Orion will be the most advanced spacecraft ever designed. It will provide emergency abort capability, sustain astronauts during space travel, and provide safe re-entry from deep space. The craft will carry astronauts farther into space than ever before. Orion will launch atop the Space Launch System (SLS), NASA's next flagship rocket currently under design.
At NASA’s Michoud Assembly Facility in Louisiana, the first space-bound Orion capsule is packed up for shipment to the Kennedy Space Center for final processing and outfitting. (It arrived this week). The spacecraft will fly on Exploration Flight Test-1 in 2014.
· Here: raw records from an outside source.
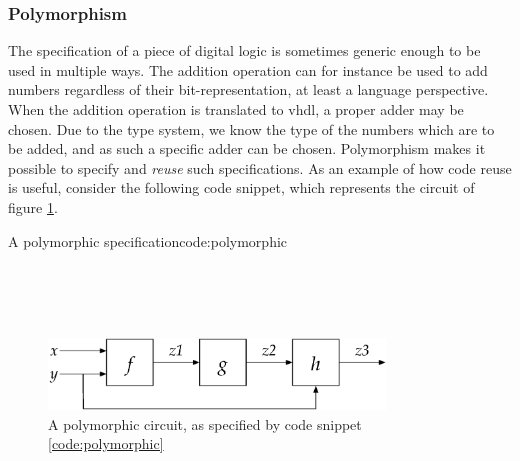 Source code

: \subsubsection{Polymorphism}
The specification of a piece of digital logic is sometimes generic enough to be used in multiple ways.
The addition operation can for instance be used to add numbers regardless of their bit-representation, at least a language perspective.
When the addition operation is translated to \gls{vhdl}, a proper adder may be chosen. 
Due to the type system, we know the type of the numbers which are to be added, and as such a specific adder can be chosen.
Polymorphism makes it possible to specify and \textit{reuse} such specifications.
As an example of how code reuse is useful, consider the following code snippet, which represents the circuit of figure \ref{fig:polymorphic}.

\begin{texexptitled}{A polymorphic specification}{code:polymorphic}\begin{hscode}\SaveRestoreHook
{}%
%
%
%
%
\>[3]{}\;\;\;\;\;\mathrel{=}\<[E]%
\\
\>[3]{}\<[5]%
\>[5]{}\;{}\<[13]%
\>[13]{}\mathrel{=}\;\;\<[E]%
\\
\>[13]{}\mathrel{=}\;\<[E]%
\\
\>[13]{}\mathrel{=}\;\;\<[E]%
\ColumnHook
\end{hscode}\resethooks
\end{texexptitled}

\begin{figure}[H]
\begin{center}
\centering
\includegraphics[width=0.8\textwidth]{images/polymorphic}
\end{center}
\caption{A polymorphic circuit, as specified by code snippet \ref{code:polymorphic}} \label{fig:polymorphic}
\end{figure}

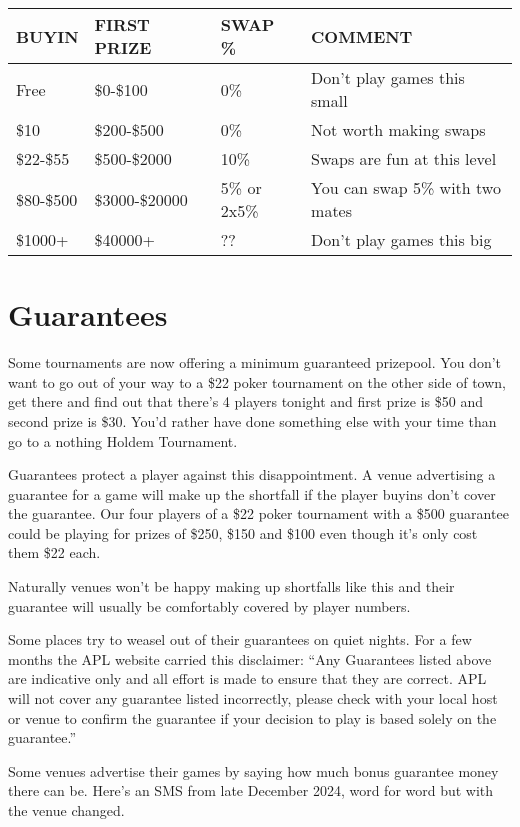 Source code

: \begin{tabular}{|l|l|l|l|} \hline
BUYIN      & FIRST PRIZE    & SWAP \% & COMMENT\\ \hline
Free       & \$0-\$100      & 0\%     & Don't play games this small \\ \hline
\$10       & \$200-\$500    & 0\%     & Not worth making swaps \\ \hline
\$22-\$55  & \$500-\$2000   & 10\%    & Swaps are fun at this level \\ \hline
\$80-\$500 & \$3000-\$20000 & 5\% or 2x5\% & You can swap 5\% with two mates \\ \hline
\$1000+    & \$40000+ & ?? & Don't play games this big \\ \hline
\end{tabular}

\section{Guarantees}

Some tournaments are now offering a minimum guaranteed prizepool. You
don't want to go out of your way to a \$22 poker tournament on the
other side of town, get there and find out that there's 4 players tonight
and first prize is \$50 and second prize is \$30. You'd rather have
done something else with your time than go to a nothing Holdem Tournament.

Guarantees protect a player against this disappointment. A venue
advertising a guarantee for a game will make up the shortfall if the
player buyins don't cover the guarantee. Our four players of a \$22
poker tournament with a \$500 guarantee could be playing for prizes
of \$250, \$150 and \$100 even though it's only cost them \$22 each.

Naturally venues won't be happy making up shortfalls like this and
their guarantee will usually be comfortably covered by player numbers.

Some places try to weasel out of their guarantees on quiet nights.
For a few months the APL website carried this disclaimer:
``Any Guarantees listed above are indicative only and all effort
is made to ensure that they are correct. APL will not cover
any guarantee listed incorrectly, please check with your local
host or venue to confirm the guarantee if your decision to
play is based solely on the guarantee.''

Some venues advertise their games by saying how much bonus
guarantee money there can be. Here's an SMS from late December 2024,
word for word but with the venue changed.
From left, U.S. Sen. Bill Nelson, NASA Kennedy Space Center Director Robert Cabana, and NASA Deputy Director Lori Garver discuss NASA's first space-bound Orion capsule in Kennedy's Operations and Checkout Building high bay following an event marking the spacecraft's arrival in Florida.
At NASA's Marshall Space Flight Center in Huntsville, Ala., SLS Spacecraft & Payload Integration Manager David Beaman, Adapter Subsystem Manager Brent Gaddes, and Multi-Purpose Crew Vehicle to Stage Adapter Lead Myron Tapscott discuss the machining of an aluminum adapter ring similar to the design needed for Exploration Flight.